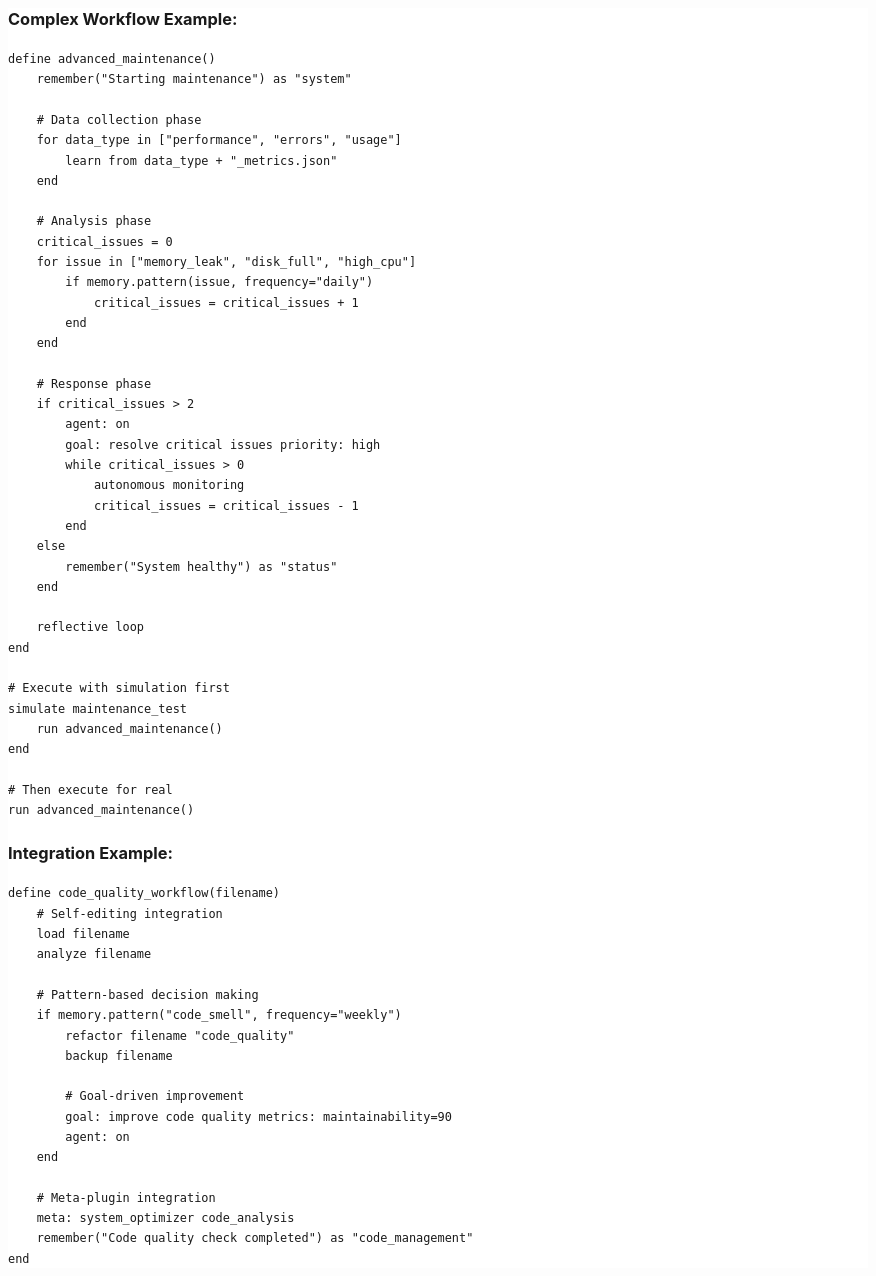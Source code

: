 ### **Complex Workflow Example:**
```neurocode
define advanced_maintenance()
    remember("Starting maintenance") as "system"

    # Data collection phase
    for data_type in ["performance", "errors", "usage"]
        learn from data_type + "_metrics.json"
    end

    # Analysis phase
    critical_issues = 0
    for issue in ["memory_leak", "disk_full", "high_cpu"]
        if memory.pattern(issue, frequency="daily")
            critical_issues = critical_issues + 1
        end
    end

    # Response phase
    if critical_issues > 2
        agent: on
        goal: resolve critical issues priority: high
        while critical_issues > 0
            autonomous monitoring
            critical_issues = critical_issues - 1
        end
    else
        remember("System healthy") as "status"
    end

    reflective loop
end

# Execute with simulation first
simulate maintenance_test
    run advanced_maintenance()
end

# Then execute for real
run advanced_maintenance()
```

### **Integration Example:**
```neurocode
define code_quality_workflow(filename)
    # Self-editing integration
    load filename
    analyze filename

    # Pattern-based decision making
    if memory.pattern("code_smell", frequency="weekly")
        refactor filename "code_quality"
        backup filename

        # Goal-driven improvement
        goal: improve code quality metrics: maintainability=90
        agent: on
    end

    # Meta-plugin integration
    meta: system_optimizer code_analysis
    remember("Code quality check completed") as "code_management"
end
```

▶ _TASK TO CARRY OUT_:
Any images must be left out; transcribe the rest of the material exactly.

▶ _RESPONSE BOX_:
Source code

: ### **Complex Workflow Example:**
```neurocode
define advanced_maintenance()
    remember("Starting maintenance") as "system"

    # Data collection phase
    for data_type in ["performance", "errors", "usage"]
        learn from data_type + "_metrics.json"
    end

    # Analysis phase
    critical_issues = 0
    for issue in ["memory_leak", "disk_full", "high_cpu"]
        if memory.pattern(issue, frequency="daily")
            critical_issues = critical_issues + 1
        end
    end

    # Response phase
    if critical_issues > 2
        agent: on
        goal: resolve critical issues priority: high
        while critical_issues > 0
            autonomous monitoring
            critical_issues = critical_issues - 1
        end
    else
        remember("System healthy") as "status"
    end

    reflective loop
end

# Execute with simulation first
simulate maintenance_test
    run advanced_maintenance()
end

# Then execute for real
run advanced_maintenance()
```

### **Integration Example:**
```neurocode
define code_quality_workflow(filename)
    # Self-editing integration
    load filename
    analyze filename

    # Pattern-based decision making
    if memory.pattern("code_smell", frequency="weekly")
        refactor filename "code_quality"
        backup filename

        # Goal-driven improvement
        goal: improve code quality metrics: maintainability=90
        agent: on
    end

    # Meta-plugin integration
    meta: system_optimizer code_analysis
    remember("Code quality check completed") as "code_management"
end
```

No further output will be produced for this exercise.